There's an old joke amongst lawyers about the "perfect defense argument". It's a series of "in the alternative" responses that seeks to derail the plaintiff's case (usually styled as something simple like "your client broke my vase") at every turn. "You don't have a vase. If you have a vase, my client has never seen it. If he saw it, he never touched it. If he touched it, it did not fall...." and so on. The last line in the litany is that if, after all that, the man can indisputably have been shown to have broken the vase ... well, "he was insane."

It's a joke because, of course, such a strategy is not "perfect", it reeks of desperation and wouldn't be received well by any jury at all. It also smacks of how some folks are responding to Yesh Din statistics showing that a mere 7.4%  of cases of Jewish civilians committing crimes against Palestinians are cleared (which came up in the discussion over my post on the recent "price tag" murder of a Palestinian child). Here is an edited version of the fusillade of responses I've gotten to that figure on Twitter:

  • Where did that figure comes from? [Answer: Yesh Din]
  • How was it calculated? [Out of 996 complaints with investigation files opened and processed, only 7.4% resulted in any charges being filed.]
  • "Charges filed"? Why that metric? [That's basically what's known as the "clearance rate": the ratio of complaints made to arrests and charges made.]
  • Who's to say 7.4% is low? Maybe in the US it's even lower. There are plenty of cases where a crime report is filed and nobody is caught. [True, but 7.4% is still really low. The American clearance rates, by comparison, are 47% for violent crimes and 18% for property crimes] 
  • What happens if charges are dropped? Maybe the police are investigating the claims but the prosecutors are electing not to file?  [A case where charges are filed and later dropped still counts as "cleared". Since it's a measure of police efficacy, not prosecutorial talent, it stops measuring once the case is out of the police's hands.]
  • It includes dropped charges? Then those numbers are squishy; the police could goose the numbers just by arresting and charging random strangers! [There's no evidence that happens over a large scale. This is a very widely used metric of police efficiency.]
  • Bah! Your numbers are useless if they don't include convictions [Fine. The percentage of claims which result in a conviction is 3.3% (33/996). The conviction rate (how many charged cases lead to at least one conviction) is 58%]
  • Who's to say 3.3% is low? Maybe in the US it's even lower! [This again? Highly unlikely. Even if we assumed every crime was a property crime, the conviction rate would have to be an appalling 18% for the ratio of complaints to convictions to catch up.]

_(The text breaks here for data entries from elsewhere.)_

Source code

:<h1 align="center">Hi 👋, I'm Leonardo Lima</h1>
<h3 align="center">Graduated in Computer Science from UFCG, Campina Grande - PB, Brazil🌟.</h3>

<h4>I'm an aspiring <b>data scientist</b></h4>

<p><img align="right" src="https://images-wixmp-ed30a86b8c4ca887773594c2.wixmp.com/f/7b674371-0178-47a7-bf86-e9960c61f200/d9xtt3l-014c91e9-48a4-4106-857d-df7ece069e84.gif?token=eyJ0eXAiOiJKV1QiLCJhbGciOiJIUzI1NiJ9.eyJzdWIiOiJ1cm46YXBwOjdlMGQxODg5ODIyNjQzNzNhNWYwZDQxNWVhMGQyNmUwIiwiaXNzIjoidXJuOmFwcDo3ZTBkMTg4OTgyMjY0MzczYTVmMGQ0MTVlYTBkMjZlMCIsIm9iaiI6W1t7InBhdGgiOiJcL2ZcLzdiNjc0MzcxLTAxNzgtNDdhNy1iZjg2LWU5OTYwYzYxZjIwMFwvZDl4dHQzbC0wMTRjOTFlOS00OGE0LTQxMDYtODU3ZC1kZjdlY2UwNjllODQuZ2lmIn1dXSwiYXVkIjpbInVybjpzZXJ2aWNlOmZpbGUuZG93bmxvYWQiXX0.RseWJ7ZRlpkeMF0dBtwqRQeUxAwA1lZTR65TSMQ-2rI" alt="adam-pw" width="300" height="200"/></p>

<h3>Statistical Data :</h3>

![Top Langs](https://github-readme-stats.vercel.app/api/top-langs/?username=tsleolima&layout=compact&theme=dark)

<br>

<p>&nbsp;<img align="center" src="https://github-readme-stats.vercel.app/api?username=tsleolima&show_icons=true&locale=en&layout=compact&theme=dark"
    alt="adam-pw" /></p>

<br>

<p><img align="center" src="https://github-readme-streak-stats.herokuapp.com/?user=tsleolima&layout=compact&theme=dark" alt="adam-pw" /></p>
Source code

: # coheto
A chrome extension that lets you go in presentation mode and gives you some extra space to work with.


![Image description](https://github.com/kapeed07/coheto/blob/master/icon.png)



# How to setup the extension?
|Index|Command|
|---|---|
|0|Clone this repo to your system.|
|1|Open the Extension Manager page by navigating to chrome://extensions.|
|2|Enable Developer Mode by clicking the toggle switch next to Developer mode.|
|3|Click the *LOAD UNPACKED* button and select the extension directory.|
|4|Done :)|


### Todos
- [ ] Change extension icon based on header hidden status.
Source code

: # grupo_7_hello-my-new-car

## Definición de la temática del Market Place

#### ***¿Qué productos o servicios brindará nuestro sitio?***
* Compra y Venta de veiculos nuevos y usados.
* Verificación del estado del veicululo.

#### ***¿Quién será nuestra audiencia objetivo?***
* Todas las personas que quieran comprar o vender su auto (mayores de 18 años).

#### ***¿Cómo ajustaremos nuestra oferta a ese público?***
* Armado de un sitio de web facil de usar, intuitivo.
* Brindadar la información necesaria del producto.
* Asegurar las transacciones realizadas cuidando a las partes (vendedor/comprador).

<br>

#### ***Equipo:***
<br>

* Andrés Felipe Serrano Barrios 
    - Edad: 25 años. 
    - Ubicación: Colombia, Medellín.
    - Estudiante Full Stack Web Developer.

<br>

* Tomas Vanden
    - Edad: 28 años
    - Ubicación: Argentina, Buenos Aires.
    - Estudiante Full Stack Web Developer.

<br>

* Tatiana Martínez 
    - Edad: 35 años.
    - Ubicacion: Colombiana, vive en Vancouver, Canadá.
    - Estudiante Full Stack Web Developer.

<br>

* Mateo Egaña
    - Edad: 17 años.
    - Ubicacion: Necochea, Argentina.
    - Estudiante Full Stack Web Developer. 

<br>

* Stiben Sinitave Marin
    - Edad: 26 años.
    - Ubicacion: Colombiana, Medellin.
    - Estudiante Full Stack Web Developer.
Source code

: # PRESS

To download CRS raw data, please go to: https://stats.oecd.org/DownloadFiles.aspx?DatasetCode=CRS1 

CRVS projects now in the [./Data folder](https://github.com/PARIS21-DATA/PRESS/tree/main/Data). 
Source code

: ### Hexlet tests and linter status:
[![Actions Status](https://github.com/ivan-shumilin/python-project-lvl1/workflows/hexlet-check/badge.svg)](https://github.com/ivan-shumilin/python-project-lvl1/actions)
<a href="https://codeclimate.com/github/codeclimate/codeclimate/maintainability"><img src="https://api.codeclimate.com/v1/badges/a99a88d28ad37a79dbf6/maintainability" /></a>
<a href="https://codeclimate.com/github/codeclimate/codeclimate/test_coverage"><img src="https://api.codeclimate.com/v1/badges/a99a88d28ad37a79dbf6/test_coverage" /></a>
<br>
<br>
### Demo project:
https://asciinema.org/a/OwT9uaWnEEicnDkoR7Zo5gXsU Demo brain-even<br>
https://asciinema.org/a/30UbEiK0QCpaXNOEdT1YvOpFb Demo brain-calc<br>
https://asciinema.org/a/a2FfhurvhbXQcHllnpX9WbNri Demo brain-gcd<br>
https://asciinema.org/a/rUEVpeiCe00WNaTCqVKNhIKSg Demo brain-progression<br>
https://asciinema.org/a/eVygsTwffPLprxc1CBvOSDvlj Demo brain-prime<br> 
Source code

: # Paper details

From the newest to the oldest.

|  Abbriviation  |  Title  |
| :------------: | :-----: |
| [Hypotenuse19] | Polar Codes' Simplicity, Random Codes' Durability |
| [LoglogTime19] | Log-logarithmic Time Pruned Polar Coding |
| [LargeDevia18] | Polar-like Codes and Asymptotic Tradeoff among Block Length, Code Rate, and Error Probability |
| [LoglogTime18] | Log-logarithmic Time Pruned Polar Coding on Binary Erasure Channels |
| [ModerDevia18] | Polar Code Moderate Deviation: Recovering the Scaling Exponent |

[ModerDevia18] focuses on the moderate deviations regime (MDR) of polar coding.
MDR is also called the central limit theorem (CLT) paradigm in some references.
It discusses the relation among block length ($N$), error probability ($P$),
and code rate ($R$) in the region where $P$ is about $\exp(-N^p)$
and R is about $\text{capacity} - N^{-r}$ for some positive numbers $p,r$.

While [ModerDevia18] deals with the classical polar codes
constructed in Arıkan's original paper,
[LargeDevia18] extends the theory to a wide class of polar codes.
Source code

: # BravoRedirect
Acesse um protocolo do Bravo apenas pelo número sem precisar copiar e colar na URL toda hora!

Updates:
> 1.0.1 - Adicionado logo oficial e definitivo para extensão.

  • Maybe the US conviction rate is that low? [It's not. It's 66%.]
  • Well, maybe the police aren't charging people because it turns out the complaints are unfounded? [Overwhelmingly, the files are closed because the investigation fails -- no suspect or insufficient evidence to bring a case -- not because the claim is deemed unfounded.]
  • Maybe they're not finding enough evidence because no crime occurred! [Perhaps, sometimes. And perhaps sometimes the police gave it their all and just couldn't catch the perpetrator. That's why we use aggregate statistics and used the U.S. as a baseline comparison. Neither explanation is likely to account for 93% of cases.]

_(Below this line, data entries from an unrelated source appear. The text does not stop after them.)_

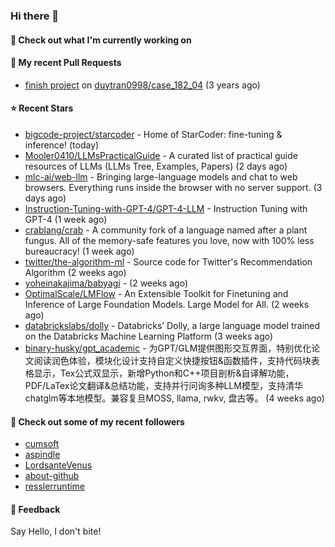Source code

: ### Hi there 👋

#### 👷 Check out what I'm currently working on

#### 🔨 My recent Pull Requests

- [finish project](https://github.com/duytran0998/case_182_04/pull/1) on [duytran0998/case_182_04](https://github.com/duytran0998/case_182_04) (3 years ago)

#### ⭐ Recent Stars

- [bigcode-project/starcoder](https://github.com/bigcode-project/starcoder) - Home of StarCoder: fine-tuning &amp; inference! (today)
- [Mooler0410/LLMsPracticalGuide](https://github.com/Mooler0410/LLMsPracticalGuide) - A curated list of practical guide resources of LLMs (LLMs Tree, Examples, Papers) (2 days ago)
- [mlc-ai/web-llm](https://github.com/mlc-ai/web-llm) - Bringing large-language models and chat to web browsers. Everything runs inside the browser with no server support. (3 days ago)
- [Instruction-Tuning-with-GPT-4/GPT-4-LLM](https://github.com/Instruction-Tuning-with-GPT-4/GPT-4-LLM) - Instruction Tuning with GPT-4 (1 week ago)
- [crablang/crab](https://github.com/crablang/crab) - A community fork of a language named after a plant fungus. All of the memory-safe features you love, now with 100% less bureaucracy!  (1 week ago)
- [twitter/the-algorithm-ml](https://github.com/twitter/the-algorithm-ml) - Source code for Twitter&#39;s Recommendation Algorithm (2 weeks ago)
- [yoheinakajima/babyagi](https://github.com/yoheinakajima/babyagi) -  (2 weeks ago)
- [OptimalScale/LMFlow](https://github.com/OptimalScale/LMFlow) - An Extensible Toolkit for Finetuning and Inference of Large Foundation Models. Large Model for All. (2 weeks ago)
- [databrickslabs/dolly](https://github.com/databrickslabs/dolly) - Databricks’ Dolly, a large language model trained on the Databricks Machine Learning Platform (3 weeks ago)
- [binary-husky/gpt_academic](https://github.com/binary-husky/gpt_academic) - 为GPT/GLM提供图形交互界面，特别优化论文阅读润色体验，模块化设计支持自定义快捷按钮&amp;函数插件，支持代码块表格显示，Tex公式双显示，新增Python和C&#43;&#43;项目剖析&amp;自译解功能，PDF/LaTex论文翻译&amp;总结功能，支持并行问询多种LLM模型，支持清华chatglm等本地模型。兼容复旦MOSS, llama, rwkv, 盘古等。 (4 weeks ago)

#### 👯 Check out some of my recent followers

- [cumsoft](https://github.com/cumsoft)
- [aspindle](https://github.com/aspindle)
- [LordsanteVenus](https://github.com/LordsanteVenus)
- [about-github](https://github.com/about-github)
- [resslerruntime](https://github.com/resslerruntime)

#### 💬 Feedback

Say Hello, I don't bite!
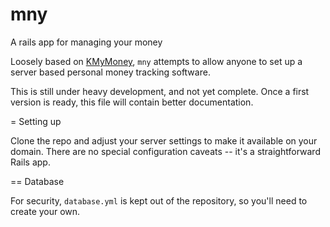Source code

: mny
===

A rails app for managing your money

Loosely based on [KMyMoney](http://kmymoney2.sourceforge.net/), `mny` attempts to allow anyone to set up a server based personal money tracking software.

This is still under heavy development, and not yet complete.  Once a first version is ready, this file will contain better documentation.

= Setting up

Clone the repo and adjust your server settings to make it available on your domain.  There are no special configuration caveats -- it's a straightforward Rails app.

== Database

For security, `database.yml` is kept out of the repository, so you'll need to create your own.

  • Bah again! I bet almost all claims of "price tag" attacks are lies. Ever heard of Pallywood? [I have. Again, if you think it accounts for 93% of cases, you're delusional.]
  • Also, these statistics come from Yesh Din, and they're one of those EU-funded Israeli groups that can't be trusted. [Then by all means provide contrary data from a source you like better. I'm happy to look at it.]

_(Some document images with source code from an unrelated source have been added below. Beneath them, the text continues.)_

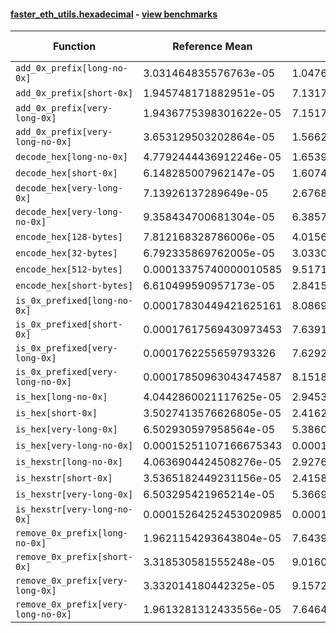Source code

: #### [faster_eth_utils.hexadecimal](https://github.com/BobTheBuidler/faster-eth-utils/blob/BobTheBuidler-patch-2/faster_eth_utils/hexadecimal.py) - [view benchmarks](https://github.com/BobTheBuidler/faster-eth-utils/blob/BobTheBuidler-patch-2/benchmarks/test_hexadecimal_benchmarks.py)

| Function | Reference Mean | Faster Mean | % Change | Speedup (%) | x Faster | Faster |
|----------|---------------|-------------|----------|-------------|----------|--------|
| `add_0x_prefix[long-no-0x]` | 3.031464835576763e-05 | 1.0476721082456287e-05 | 65.44% | 189.35% | 2.89x | ✅ |
| `add_0x_prefix[short-0x]` | 1.945748171882951e-05 | 7.131787303894107e-06 | 63.35% | 172.83% | 2.73x | ✅ |
| `add_0x_prefix[very-long-0x]` | 1.9436775398301622e-05 | 7.151752034995205e-06 | 63.21% | 171.78% | 2.72x | ✅ |
| `add_0x_prefix[very-long-no-0x]` | 3.653129503202864e-05 | 1.5662154913653174e-05 | 57.13% | 133.25% | 2.33x | ✅ |
| `decode_hex[long-no-0x]` | 4.7792444436912246e-05 | 1.653903763010086e-05 | 65.39% | 188.97% | 2.89x | ✅ |
| `decode_hex[short-0x]` | 6.148285007962147e-05 | 1.607438285931124e-05 | 73.86% | 282.49% | 3.82x | ✅ |
| `decode_hex[very-long-0x]` | 7.13926137289649e-05 | 2.6768078338300475e-05 | 62.51% | 166.71% | 2.67x | ✅ |
| `decode_hex[very-long-no-0x]` | 9.358434700681304e-05 | 6.385757881847261e-05 | 31.76% | 46.55% | 1.47x | ✅ |
| `encode_hex[128-bytes]` | 7.812168328786006e-05 | 4.015683277611206e-05 | 48.60% | 94.54% | 1.95x | ✅ |
| `encode_hex[32-bytes]` | 6.792335869762005e-05 | 3.0330348585845152e-05 | 55.35% | 123.95% | 2.24x | ✅ |
| `encode_hex[512-bytes]` | 0.00013375740000010585 | 9.517162035115304e-05 | 28.85% | 40.54% | 1.41x | ✅ |
| `encode_hex[short-bytes]` | 6.610499590957173e-05 | 2.841502939576282e-05 | 57.02% | 132.64% | 2.33x | ✅ |
| `is_0x_prefixed[long-no-0x]` | 0.00017830449421625161 | 8.086966508736038e-05 | 54.65% | 120.48% | 2.20x | ✅ |
| `is_0x_prefixed[short-0x]` | 0.00017617569430973453 | 7.639135455083241e-05 | 56.64% | 130.62% | 2.31x | ✅ |
| `is_0x_prefixed[very-long-0x]` | 0.0001762255659793326 | 7.629207520798255e-05 | 56.71% | 130.99% | 2.31x | ✅ |
| `is_0x_prefixed[very-long-no-0x]` | 0.00017850963043474587 | 8.15186821956352e-05 | 54.33% | 118.98% | 2.19x | ✅ |
| `is_hex[long-no-0x]` | 4.0442860021117625e-05 | 2.945317482574706e-05 | 27.17% | 37.31% | 1.37x | ✅ |
| `is_hex[short-0x]` | 3.5027413576626805e-05 | 2.4162384188910452e-05 | 31.02% | 44.97% | 1.45x | ✅ |
| `is_hex[very-long-0x]` | 6.502930597958564e-05 | 5.3860996178407243e-05 | 17.17% | 20.74% | 1.21x | ✅ |
| `is_hex[very-long-no-0x]` | 0.00015251107166675343 | 0.00014137994660338147 | 7.30% | 7.87% | 1.08x | ✅ |
| `is_hexstr[long-no-0x]` | 4.0636904424508276e-05 | 2.927671172284432e-05 | 27.96% | 38.80% | 1.39x | ✅ |
| `is_hexstr[short-0x]` | 3.5365182449231156e-05 | 2.4158734374238898e-05 | 31.69% | 46.39% | 1.46x | ✅ |
| `is_hexstr[very-long-0x]` | 6.503295421965214e-05 | 5.366999814123184e-05 | 17.47% | 21.17% | 1.21x | ✅ |
| `is_hexstr[very-long-no-0x]` | 0.00015264252453020985 | 0.00014135942405807942 | 7.39% | 7.98% | 1.08x | ✅ |
| `remove_0x_prefix[long-no-0x]` | 1.9621154293643804e-05 | 7.643980938666112e-06 | 61.04% | 156.69% | 2.57x | ✅ |
| `remove_0x_prefix[short-0x]` | 3.318530581555248e-05 | 9.016016299478805e-06 | 72.83% | 268.07% | 3.68x | ✅ |
| `remove_0x_prefix[very-long-0x]` | 3.332014180442325e-05 | 9.157215724977873e-06 | 72.52% | 263.87% | 3.64x | ✅ |
| `remove_0x_prefix[very-long-no-0x]` | 1.9613281312433556e-05 | 7.646430413233479e-06 | 61.01% | 156.50% | 2.57x | ✅ |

  • [Needless to say, actually providing contrary data, or countervailing evidence of any sort, has been met with utter silence].
You'll note that all of these responses are attempts to pot-shot at the data. They don't provide any positive evidence -- empirical or otherwise -- demonstrating that Israel does a good job investigating "price tag" attacks on a systematic level. This is the behavior of people who are guarding a belief that they desperately want to be true, and will cling to it through hell or high water. I don't want to believe that Israel systematically fails to investigate price tag attacks. I prefer it when Israel does a good job, and I'm unhappy when it does a bad job. But the fact of the matter is that they've been a colossal failure in this arena; and it's not an unimportant arena.